Comme plusieurs l'ont dit, on se trouve devant un texte à prendre ou à laisser. J'ai crû naïvement que nous étions d'accord sur un point dans ce parlement, à savoir que la procédure d'adoption des conventions intercantonales, sous la forme de devoir accepter ou refuser, était inacceptable. Je pensais que nous étions tous soucieux de trouver une procédure. Cette procédure a été mise en place entre-temps, Mme Hutter me l'a ressortie. Il s'agit de la convention relative à la négociation, à la ratification, à l'exécution et à la modification des conventions intercantonales et des traités des cantons avec l'étranger, du 23 février 2001. Ce projet de concordat ou de convention - on peut l'appeler comme on veut, puisque c'est «kif-kif bourricot» - aurait donc dû être soumis à ces procédures intercantonales, ce qui aurait laissé la possiblité aux députés formant la commission étudiant ce projet de concordat de formuler des propositions d'amendements, comme cela a été fait de manière tout à fait positive récemment encore pour une ou deux conventions intercantonales.
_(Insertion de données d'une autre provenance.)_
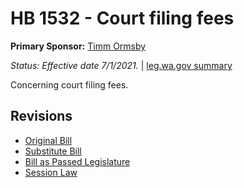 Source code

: # HB 1532 - Court filing fees
**Primary Sponsor:** [Timm Ormsby](/person/leg/timm.ormsby.md)

*Status: Effective date 7/1/2021.* | [leg.wa.gov summary](https://app.leg.wa.gov/billsummary?BillNumber=1532&Year=2021)

Concerning court filing fees.

## Revisions
* [Original Bill](1/)
* [Substitute Bill](S/)
* [Bill as Passed Legislature](S.PL/)
* [Session Law](S.SL/) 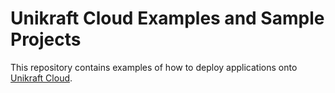 # Unikraft Cloud Examples and Sample Projects

This repository contains examples of how to deploy applications onto [Unikraft Cloud](https://unikraft.cloud).

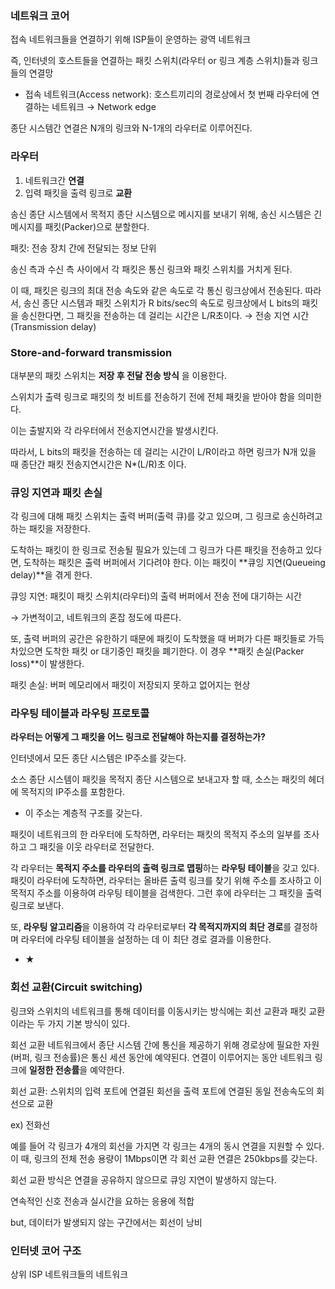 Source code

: ### 네트워크 코어

접속 네트워크들을 연결하기 위해 ISP들이 운영하는 광역 네트워크

즉, 인터넷의 호스트들을 연결하는 패킷 스위치(라우터 or 링크 계층 스위치)들과 링크들의 연결망

- 접속 네트워크(Access network): 호스트끼리의 경로상에서 첫 번째 라우터에 연결하는 네트워크 → Network edge

종단 시스템간 연결은 N개의 링크와 N-1개의 라우터로 이루어진다.

### 라우터

1. 네트워크간 **연결**
2. 입력 패킷을 출력 링크로 **교환**

송신 종단 시스템에서 목적지 종단 시스템으로 메시지를 보내기 위해, 송신 시스템은 긴 메시지를 패킷(Packer)으로 분할한다.

패킷: 전송 장치 간에 전달되는 정보 단위

송신 측과 수신 측 사이에서 각 패킷은 통신 링크와 패킷 스위치를 거치게 된다. 

이 때, 패킷은 링크의 최대 전송 속도와 같은 속도로 각 통신 링크상에서 전송된다. 따라서, 송신 종단 시스템과 패킷 스위치가 R bits/sec의 속도로 링크상에서 L bits의 패킷을 송신한다면, 그 패킷을 전송하는 데 걸리는 시간은 L/R초이다. → 전송 지연 시간(Transmission delay)

### Store-and-forward transmission

대부분의 패킷 스위치는 **저장 후 전달 전송 방식** 을 이용한다.

스위치가 출력 링크로 패킷의 첫 비트를 전송하기 전에 전체 패킷을 받아야 함을 의미한다.

이는 출발지와 각 라우터에서 전송지연시간을 발생시킨다.

따라서, L bits의 패킷을 전송하는 데 걸리는 시간이 L/R이라고 하면 링크가 N개 있을 때 종단간 패킷 전송지연시간은 N*(L/R)초 이다.

### 큐잉 지연과 패킷 손실

각 링크에 대해 패킷 스위치는 출력 버퍼(출력 큐)를 갖고 있으며, 그 링크로 송신하려고 하는 패킷을 저장한다.

도착하는 패킷이 한 링크로 전송될 필요가 있는데 그 링크가 다른 패킷을 전송하고 있다면, 도착하는 패킷은 출력 버퍼에서 기다려야 한다. 이는 패킷이 **큐잉 지연(Queueing delay)**을 겪게 한다.

큐잉 지연: 패킷이 패킷 스위치(라우터)의 출력 버퍼에서 전송 전에 대기하는 시간

→ 가변적이고, 네트워크의 혼잡 정도에 따른다.

또, 출력 버퍼의 공간은 유한하기 때문에 패킷이 도착했을 때 버퍼가 다른 패킷들로 가득 차있으면 도착한 패킷 or 대기중인 패킷을 폐기한다. 이 경우 **패킷 손실(Packer loss)**이 발생한다.

패킷 손실: 버퍼 메모리에서 패킷이 저장되지 못하고 없어지는 현상

### 라우팅 테이블과 라우팅 프로토콜

**라우터는 어떻게 그 패킷을 어느 링크로 전달해야 하는지를 결정하는가?**

인터넷에서 모든 종단 시스템은 IP주소를 갖는다.

소스 종단 시스템이 패킷을 목적지 종단 시스템으로 보내고자 할 때, 소스는 패킷의 헤더에 목적지의 IP주소를 포함한다.

- 이 주소는 계층적 구조를 갖는다.

패킷이 네트워크의 한 라우터에 도착하면, 라우터는 패킷의 목적지 주소의 일부를 조사하고 그 패킷을 이웃 라우터로 전달한다.

각 라우터는 **목적지 주소를 라우터의 출력 링크로 맵핑**하는 **라우팅 테이블**을 갖고 있다. 패킷이 라우터에 도착하면, 라우터는 올바른 출력 링크를 찾기 위해 주소를 조사하고 이 목적지 주소를 이용하여 라우팅 테이블을 검색한다. 그런 후에 라우터는 그 패킷을 출력 링크로 보낸다.

또, **라우팅 알고리즘**을 이용하여 각 라우터로부터 **각 목적지까지의 최단 경로**를 결정하며 라우터에 라우팅 테이블을 설정하는 데 이 최단 경로 결과를 이용한다.

- ★

### 회선 교환(Circuit switching)

링크와 스위치의 네트워크를 통해 데이터를 이동시키는 방식에는 회선 교환과 패킷 교환이라는 두 가지 기본 방식이 있다.

회선 교환 네트워크에서 종단 시스템 간에 통신을 제공하기 위해 경로상에 필요한 자원(버퍼, 링크 전송률)은 통신 세션 동안에 예약된다. 연결이 이루어지는 동안 네트워크 링크에 **일정한 전송률**을 예약한다.

회선 교환: 스위치의 입력 포트에 연결된 회선을 출력 포트에 연결된 동일 전송속도의 회선으로 교환

ex) 전화선

예를 들어 각 링크가 4개의 회선을 가지면 각 링크는 4개의 동시 연결을 지원할 수 있다. 이 때, 링크의 전체 전송 용량이 1Mbps이면 각 회선 교환 연결은 250kbps를 갖는다.

회선 교환 방식은 연결을 공유하지 않으므로 큐잉 지연이 발생하지 않는다.

연속적인 신호 전송과 실시간을 요하는 응용에 적합

but, 데이터가 발생되지 않는 구간에서는 회선이 낭비

### 인터넷 코어 구조

상위 ISP 네트워크들의 네트워크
Mais la réalité, je m'excuse de vous le dire crûment, Madame Brunschwig Graf, c'est que le Conseil d'Etat n'en a visiblement pas voulu! On se retrouve, que vous le vouliez ou non, Monsieur Rodrik, avec, il est vrai, une dimension beaucoup moins importante, dans le cas de figure du Rhuso. Vous vous étiez du reste associés à nous pour lancer un référendum, voté par le peuple, parce que celui-ci n'a pas été dupe de ces pseudo-conventions intercantonales conclues entre des pouvoirs exécutifs, qui ont pour seul but de supprimer tout pouvoir d'intervention des parlements. Parce que c'est de cela dont il s'agit! Je comprends, Monsieur Blanc, que vous vouliez intervenir, parce que vous aviez pris une grosse baffe à l'époque avec le Rhuso en étant désavoués par le peuple! Je comprends qu'il s'agisse pour vous d'un mauvais souvenir, mais je pense, comme vous êtes un parlementaire aguerri, que vous devriez un peu écouter la voix du peuple et pas persévérer dans des procédures qui ne sont pas acceptables!

Vous avez eu, Madame Hagmann - j'allais parler de culot - en tout cas l'audace de dire que M. Mouhanna proférait des contrevérités. Je ne sais pas comment qualifier votre affirmation selon laquelle il serait plus simple de créer une fondation de droit privé qu'une fondation de droit public. C'est totalement faux! Il n'y a rien de plus simple que de créer une fondation de droit public. Il suffisait d'ajouter un ou deux articles dans la convention qui nous est soumise ce soir et la fondation était privée. Et l'on se dispensait même, puisque vous cherchiez tout à l'heure des économies, Madame Brunschwig Graf - ou était-ce M. Marcet ? je ne me souviens plus... On aurait économisé les frais de notaire pour créer cette fondation de droit privé.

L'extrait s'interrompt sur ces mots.